**Task to complete**
What you give back must match the data character for character.

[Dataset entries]

══════════

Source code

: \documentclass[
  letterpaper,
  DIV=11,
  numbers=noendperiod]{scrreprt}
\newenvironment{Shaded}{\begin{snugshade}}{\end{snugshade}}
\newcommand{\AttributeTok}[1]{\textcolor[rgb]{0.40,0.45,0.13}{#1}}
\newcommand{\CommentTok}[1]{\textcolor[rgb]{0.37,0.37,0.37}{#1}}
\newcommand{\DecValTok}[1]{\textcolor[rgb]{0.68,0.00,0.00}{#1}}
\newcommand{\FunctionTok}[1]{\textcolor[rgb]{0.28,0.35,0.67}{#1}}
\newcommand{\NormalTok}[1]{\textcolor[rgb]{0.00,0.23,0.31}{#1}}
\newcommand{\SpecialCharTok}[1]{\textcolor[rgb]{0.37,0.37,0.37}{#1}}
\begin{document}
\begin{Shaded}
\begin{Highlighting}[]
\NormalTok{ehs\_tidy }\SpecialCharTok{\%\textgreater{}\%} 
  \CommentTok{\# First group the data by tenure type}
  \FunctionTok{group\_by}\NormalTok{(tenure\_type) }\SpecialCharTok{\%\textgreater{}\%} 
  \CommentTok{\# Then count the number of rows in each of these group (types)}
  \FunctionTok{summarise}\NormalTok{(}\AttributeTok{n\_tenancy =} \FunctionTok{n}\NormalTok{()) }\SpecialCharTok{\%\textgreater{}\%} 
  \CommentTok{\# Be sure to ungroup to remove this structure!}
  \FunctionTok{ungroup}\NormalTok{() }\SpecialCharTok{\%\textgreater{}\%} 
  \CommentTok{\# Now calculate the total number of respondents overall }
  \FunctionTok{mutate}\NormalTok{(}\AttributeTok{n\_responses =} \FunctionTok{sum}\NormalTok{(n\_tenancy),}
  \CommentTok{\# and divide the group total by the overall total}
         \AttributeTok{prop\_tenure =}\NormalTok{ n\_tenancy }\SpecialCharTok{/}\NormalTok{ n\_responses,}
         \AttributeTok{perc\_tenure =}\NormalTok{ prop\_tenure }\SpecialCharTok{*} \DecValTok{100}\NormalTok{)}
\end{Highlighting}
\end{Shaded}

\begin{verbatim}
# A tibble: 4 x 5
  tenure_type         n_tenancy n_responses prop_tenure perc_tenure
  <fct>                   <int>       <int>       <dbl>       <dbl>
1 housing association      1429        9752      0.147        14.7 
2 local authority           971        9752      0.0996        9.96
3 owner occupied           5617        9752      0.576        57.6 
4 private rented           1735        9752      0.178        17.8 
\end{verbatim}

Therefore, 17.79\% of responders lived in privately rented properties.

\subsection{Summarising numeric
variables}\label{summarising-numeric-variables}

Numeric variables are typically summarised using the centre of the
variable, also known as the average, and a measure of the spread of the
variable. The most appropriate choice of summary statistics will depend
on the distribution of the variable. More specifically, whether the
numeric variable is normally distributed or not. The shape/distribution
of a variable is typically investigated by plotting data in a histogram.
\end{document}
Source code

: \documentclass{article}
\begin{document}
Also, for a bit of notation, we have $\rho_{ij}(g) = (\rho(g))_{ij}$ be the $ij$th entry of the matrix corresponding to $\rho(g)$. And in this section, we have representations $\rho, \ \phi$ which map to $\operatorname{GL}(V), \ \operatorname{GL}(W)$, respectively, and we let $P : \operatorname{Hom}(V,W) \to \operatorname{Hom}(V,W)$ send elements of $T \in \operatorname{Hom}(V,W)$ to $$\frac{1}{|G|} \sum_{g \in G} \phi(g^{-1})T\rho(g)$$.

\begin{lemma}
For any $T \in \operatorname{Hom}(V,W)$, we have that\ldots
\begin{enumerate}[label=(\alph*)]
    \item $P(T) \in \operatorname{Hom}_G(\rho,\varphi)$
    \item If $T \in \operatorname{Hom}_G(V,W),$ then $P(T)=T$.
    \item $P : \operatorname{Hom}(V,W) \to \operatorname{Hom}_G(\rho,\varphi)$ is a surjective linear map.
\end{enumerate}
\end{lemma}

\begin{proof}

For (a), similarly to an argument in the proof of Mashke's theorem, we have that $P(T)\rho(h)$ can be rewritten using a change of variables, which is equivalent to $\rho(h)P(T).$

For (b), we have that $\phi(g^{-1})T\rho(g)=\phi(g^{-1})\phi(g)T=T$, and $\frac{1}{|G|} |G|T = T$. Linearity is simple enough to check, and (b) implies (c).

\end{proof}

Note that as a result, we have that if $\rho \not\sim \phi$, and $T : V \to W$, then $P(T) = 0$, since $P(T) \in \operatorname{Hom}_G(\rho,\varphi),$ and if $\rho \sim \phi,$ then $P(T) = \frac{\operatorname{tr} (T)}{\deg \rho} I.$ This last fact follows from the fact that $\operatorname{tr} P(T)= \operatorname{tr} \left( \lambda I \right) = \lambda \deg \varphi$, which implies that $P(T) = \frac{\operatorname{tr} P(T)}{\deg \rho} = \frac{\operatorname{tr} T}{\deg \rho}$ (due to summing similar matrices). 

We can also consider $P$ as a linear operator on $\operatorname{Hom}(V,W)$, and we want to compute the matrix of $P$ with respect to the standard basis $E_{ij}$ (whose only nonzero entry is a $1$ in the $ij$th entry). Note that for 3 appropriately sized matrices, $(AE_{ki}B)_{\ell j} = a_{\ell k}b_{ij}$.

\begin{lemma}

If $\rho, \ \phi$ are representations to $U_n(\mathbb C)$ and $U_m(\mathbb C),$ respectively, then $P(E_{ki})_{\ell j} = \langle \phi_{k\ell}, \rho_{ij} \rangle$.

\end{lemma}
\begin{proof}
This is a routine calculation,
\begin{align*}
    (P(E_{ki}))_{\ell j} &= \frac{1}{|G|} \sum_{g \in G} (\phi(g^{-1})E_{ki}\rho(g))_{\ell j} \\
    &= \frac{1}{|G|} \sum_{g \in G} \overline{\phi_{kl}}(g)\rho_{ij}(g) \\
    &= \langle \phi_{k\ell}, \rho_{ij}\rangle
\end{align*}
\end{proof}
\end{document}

══════════

**Answer space**
Source code

: \documentclass[
  letterpaper,
  DIV=11,
  numbers=noendperiod]{scrreprt}
\newenvironment{Shaded}{\begin{snugshade}}{\end{snugshade}}
\newcommand{\AttributeTok}[1]{\textcolor[rgb]{0.40,0.45,0.13}{#1}}
\newcommand{\CommentTok}[1]{\textcolor[rgb]{0.37,0.37,0.37}{#1}}
\newcommand{\DecValTok}[1]{\textcolor[rgb]{0.68,0.00,0.00}{#1}}
\newcommand{\FunctionTok}[1]{\textcolor[rgb]{0.28,0.35,0.67}{#1}}
\newcommand{\NormalTok}[1]{\textcolor[rgb]{0.00,0.23,0.31}{#1}}
\newcommand{\SpecialCharTok}[1]{\textcolor[rgb]{0.37,0.37,0.37}{#1}}
\begin{document}
\begin{Shaded}
\begin{Highlighting}[]
\NormalTok{ehs\_tidy }\SpecialCharTok{\%\textgreater{}\%} 
  \CommentTok{\# First group the data by tenure type}
  \FunctionTok{group\_by}\NormalTok{(tenure\_type) }\SpecialCharTok{\%\textgreater{}\%} 
  \CommentTok{\# Then count the number of rows in each of these group (types)}
  \FunctionTok{summarise}\NormalTok{(}\AttributeTok{n\_tenancy =} \FunctionTok{n}\NormalTok{()) }\SpecialCharTok{\%\textgreater{}\%} 
  \CommentTok{\# Be sure to ungroup to remove this structure!}
  \FunctionTok{ungroup}\NormalTok{() }\SpecialCharTok{\%\textgreater{}\%} 
  \CommentTok{\# Now calculate the total number of respondents overall }
  \FunctionTok{mutate}\NormalTok{(}\AttributeTok{n\_responses =} \FunctionTok{sum}\NormalTok{(n\_tenancy),}
  \CommentTok{\# and divide the group total by the overall total}
         \AttributeTok{prop\_tenure =}\NormalTok{ n\_tenancy }\SpecialCharTok{/}\NormalTok{ n\_responses,}
         \AttributeTok{perc\_tenure =}\NormalTok{ prop\_tenure }\SpecialCharTok{*} \DecValTok{100}\NormalTok{)}
\end{Highlighting}
\end{Shaded}

\begin{verbatim}
# A tibble: 4 x 5
  tenure_type         n_tenancy n_responses prop_tenure perc_tenure
  <fct>                   <int>       <int>       <dbl>       <dbl>
1 housing association      1429        9752      0.147        14.7 
2 local authority           971        9752      0.0996        9.96
3 owner occupied           5617        9752      0.576        57.6 
4 private rented           1735        9752      0.178        17.8 
\end{verbatim}

Therefore, 17.79\% of responders lived in privately rented properties.

\subsection{Summarising numeric
variables}\label{summarising-numeric-variables}

Numeric variables are typically summarised using the centre of the
variable, also known as the average, and a measure of the spread of the
variable. The most appropriate choice of summary statistics will depend
on the distribution of the variable. More specifically, whether the
numeric variable is normally distributed or not. The shape/distribution
of a variable is typically investigated by plotting data in a histogram.
\end{document}
Source code

: \documentclass{article}
\begin{document}
Also, for a bit of notation, we have $\rho_{ij}(g) = (\rho(g))_{ij}$ be the $ij$th entry of the matrix corresponding to $\rho(g)$. And in this section, we have representations $\rho, \ \phi$ which map to $\operatorname{GL}(V), \ \operatorname{GL}(W)$, respectively, and we let $P : \operatorname{Hom}(V,W) \to \operatorname{Hom}(V,W)$ send elements of $T \in \operatorname{Hom}(V,W)$ to $$\frac{1}{|G|} \sum_{g \in G} \phi(g^{-1})T\rho(g)$$.

\begin{lemma}
For any $T \in \operatorname{Hom}(V,W)$, we have that\ldots
\begin{enumerate}[label=(\alph*)]
    \item $P(T) \in \operatorname{Hom}_G(\rho,\varphi)$
    \item If $T \in \operatorname{Hom}_G(V,W),$ then $P(T)=T$.
    \item $P : \operatorname{Hom}(V,W) \to \operatorname{Hom}_G(\rho,\varphi)$ is a surjective linear map.
\end{enumerate}
\end{lemma}

\begin{proof}

For (a), similarly to an argument in the proof of Mashke's theorem, we have that $P(T)\rho(h)$ can be rewritten using a change of variables, which is equivalent to $\rho(h)P(T).$

For (b), we have that $\phi(g^{-1})T\rho(g)=\phi(g^{-1})\phi(g)T=T$, and $\frac{1}{|G|} |G|T = T$. Linearity is simple enough to check, and (b) implies (c).

\end{proof}

Note that as a result, we have that if $\rho \not\sim \phi$, and $T : V \to W$, then $P(T) = 0$, since $P(T) \in \operatorname{Hom}_G(\rho,\varphi),$ and if $\rho \sim \phi,$ then $P(T) = \frac{\operatorname{tr} (T)}{\deg \rho} I.$ This last fact follows from the fact that $\operatorname{tr} P(T)= \operatorname{tr} \left( \lambda I \right) = \lambda \deg \varphi$, which implies that $P(T) = \frac{\operatorname{tr} P(T)}{\deg \rho} = \frac{\operatorname{tr} T}{\deg \rho}$ (due to summing similar matrices). 

We can also consider $P$ as a linear operator on $\operatorname{Hom}(V,W)$, and we want to compute the matrix of $P$ with respect to the standard basis $E_{ij}$ (whose only nonzero entry is a $1$ in the $ij$th entry). Note that for 3 appropriately sized matrices, $(AE_{ki}B)_{\ell j} = a_{\ell k}b_{ij}$.

\begin{lemma}

If $\rho, \ \phi$ are representations to $U_n(\mathbb C)$ and $U_m(\mathbb C),$ respectively, then $P(E_{ki})_{\ell j} = \langle \phi_{k\ell}, \rho_{ij} \rangle$.

\end{lemma}
\begin{proof}
This is a routine calculation,
\begin{align*}
    (P(E_{ki}))_{\ell j} &= \frac{1}{|G|} \sum_{g \in G} (\phi(g^{-1})E_{ki}\rho(g))_{\ell j} \\
    &= \frac{1}{|G|} \sum_{g \in G} \overline{\phi_{kl}}(g)\rho_{ij}(g) \\
    &= \langle \phi_{k\ell}, \rho_{ij}\rangle
\end{align*}
\end{proof}
\end{document}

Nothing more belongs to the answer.